L’argument est très simple : un homme d’une cinquantaine d’années revient dans la Sicile de son enfance, retrouve sa ville natale et sa mère. Les Straub élaguent la trame narrative jusqu’à l’os et structurent leur film par blocs séquentiels : la discussion sur le port de Messine, le trajet en train, l’arrivée à Syracuse, les retrouvailles avec la mère, la rencontre avec un rémouleur. Sicilia ! est un film maigre, rose à l’arête, sans gras scénaristique.
Ce qui émerveille en premier lieu, c’est la beauté intense des cadrages et de la lumière en noir et blanc de Lubtchansky : chaque plan de Sicilia ! est splendide, non seulement pour des raisons objectives de composition et de proportion (sûr qu’ici l’espace n’est pas du caoutchouc), mais aussi parce qu’il semble juste, parce qu’il exprime la quintessence et la vérité de chaque scène, parce qu’il ne triche jamais. La lumière est telle que l’on croirait sentir chaque odeur, palper chaque lieu, dans un rendu des matières impressionnant. Les Straub demeurent plus que jamais de grands cinéastes matérialistes.
Ce qu’on entend est à la hauteur de ce que l’on voit. Le dialogue italien, merveilleusement scandé par tous les acteurs sous la direction méticuleuse du couple, est pure musique, exprimant tour à tour la nostalgie de l’enfance, la mélancolie de l’exil, l’humour, la colère. Mais presque tous les sens sont sollicités par ce film éminemment sensuel : car on parle beaucoup de nourriture ici, de saveurs ancestrales et oubliées, de salades aux oranges et d’huile d’olive, de tomates à l’ail et de harengs grillés, de melon d’hiver et d’escargots… Le retour de l’homme au pays est un trajet géographique, temporel, mais aussi gustatif, sensualiste, quasi proustien.
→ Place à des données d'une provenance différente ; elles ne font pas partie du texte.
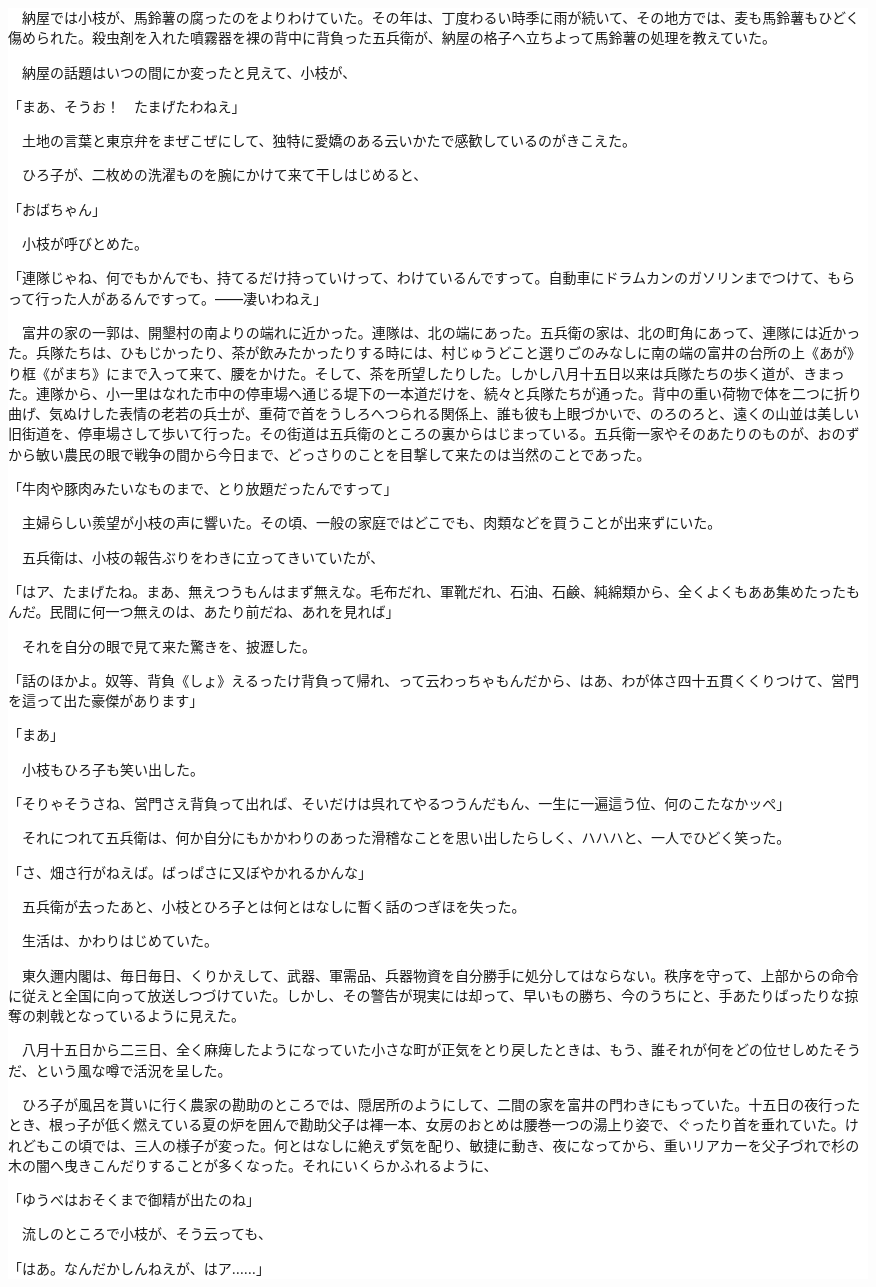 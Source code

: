 　納屋では小枝が、馬鈴薯の腐ったのをよりわけていた。その年は、丁度わるい時季に雨が続いて、その地方では、麦も馬鈴薯もひどく傷められた。殺虫剤を入れた噴霧器を裸の背中に背負った五兵衛が、納屋の格子へ立ちよって馬鈴薯の処理を教えていた。

　納屋の話題はいつの間にか変ったと見えて、小枝が、

「まあ、そうお！　たまげたわねえ」

　土地の言葉と東京弁をまぜこぜにして、独特に愛嬌のある云いかたで感歓しているのがきこえた。

　ひろ子が、二枚めの洗濯ものを腕にかけて来て干しはじめると、

「おばちゃん」

　小枝が呼びとめた。

「連隊じゃね、何でもかんでも、持てるだけ持っていけって、わけているんですって。自動車にドラムカンのガソリンまでつけて、もらって行った人があるんですって。――凄いわねえ」

　富井の家の一郭は、開墾村の南よりの端れに近かった。連隊は、北の端にあった。五兵衛の家は、北の町角にあって、連隊には近かった。兵隊たちは、ひもじかったり、茶が飲みたかったりする時には、村じゅうどこと選りごのみなしに南の端の富井の台所の上《あが》り框《がまち》にまで入って来て、腰をかけた。そして、茶を所望したりした。しかし八月十五日以来は兵隊たちの歩く道が、きまった。連隊から、小一里はなれた市中の停車場へ通じる堤下の一本道だけを、続々と兵隊たちが通った。背中の重い荷物で体を二つに折り曲げ、気ぬけした表情の老若の兵士が、重荷で首をうしろへつられる関係上、誰も彼も上眼づかいで、のろのろと、遠くの山並は美しい旧街道を、停車場さして歩いて行った。その街道は五兵衛のところの裏からはじまっている。五兵衛一家やそのあたりのものが、おのずから敏い農民の眼で戦争の間から今日まで、どっさりのことを目撃して来たのは当然のことであった。

「牛肉や豚肉みたいなものまで、とり放題だったんですって」

　主婦らしい羨望が小枝の声に響いた。その頃、一般の家庭ではどこでも、肉類などを買うことが出来ずにいた。

　五兵衛は、小枝の報告ぶりをわきに立ってきいていたが、

「はア、たまげたね。まあ、無えつうもんはまず無えな。毛布だれ、軍靴だれ、石油、石鹸、純綿類から、全くよくもああ集めたったもんだ。民間に何一つ無えのは、あたり前だね、あれを見れば」

　それを自分の眼で見て来た驚きを、披瀝した。

「話のほかよ。奴等、背負《しょ》えるったけ背負って帰れ、って云わっちゃもんだから、はあ、わが体さ四十五貫くくりつけて、営門を這って出た豪傑があります」

「まあ」

　小枝もひろ子も笑い出した。

「そりゃそうさね、営門さえ背負って出れば、そいだけは呉れてやるつうんだもん、一生に一遍這う位、何のこたなかッぺ」

　それにつれて五兵衛は、何か自分にもかかわりのあった滑稽なことを思い出したらしく、ハハハと、一人でひどく笑った。

「さ、畑さ行がねえば。ばっぱさに又ぼやかれるかんな」

　五兵衛が去ったあと、小枝とひろ子とは何とはなしに暫く話のつぎほを失った。

　生活は、かわりはじめていた。

　東久邇内閣は、毎日毎日、くりかえして、武器、軍需品、兵器物資を自分勝手に処分してはならない。秩序を守って、上部からの命令に従えと全国に向って放送しつづけていた。しかし、その警告が現実には却って、早いもの勝ち、今のうちにと、手あたりばったりな掠奪の刺戟となっているように見えた。

　八月十五日から二三日、全く麻痺したようになっていた小さな町が正気をとり戻したときは、もう、誰それが何をどの位せしめたそうだ、という風な噂で活況を呈した。

　ひろ子が風呂を貰いに行く農家の勘助のところでは、隠居所のようにして、二間の家を富井の門わきにもっていた。十五日の夜行ったとき、根っ子が低く燃えている夏の炉を囲んで勘助父子は褌一本、女房のおとめは腰巻一つの湯上り姿で、ぐったり首を垂れていた。けれどもこの頃では、三人の様子が変った。何とはなしに絶えず気を配り、敏捷に動き、夜になってから、重いリアカーを父子づれで杉の木の闇へ曳きこんだりすることが多くなった。それにいくらかふれるように、

「ゆうべはおそくまで御精が出たのね」

　流しのところで小枝が、そう云っても、

「はあ。なんだかしんねえが、はア……」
Sicilia ! n’est pas non plus dépourvu d’humour, notamment dans le train Messine-Syracuse, avec la rencontre de flics qui se disent employés du cadastre. Dans ce compartiment, c’est aussi Ford qui resurgit, c’est Stagecoach-sur-Méditerranée, c’est la vieille diligence électrifiée qui repasse par la Sicile pour d’autres rencontres, d’autres temps. Mais l’Amérique est aussi le pays de la mal-bouffe et de l’impérialisme culturel qui menace les saveurs et les particularismes jusqu’au fin fond de la Sicile. Ce fils qui revient, Ulysse moderne, c’est aussi un Italien du Nord qui vient se « désaméricaniser » : une maison dépouillée, une mère bourrue mais accueillante, une table ouverte, un poisson grillé au charbon de bois, un pichet de vin, une tranche de melon, voilà de quoi se « laver » de quinze années dans le Nord. Sicilia ! ressemble beaucoup à cette maison : c’est un endroit simple mais vrai, où l’on goûte une cuisine délicieuse mais sans sophistication faite à base de produits frais sans conservateur ni colorant, où circulent beaucoup de sentiments mais pas une once de sentimentalisme…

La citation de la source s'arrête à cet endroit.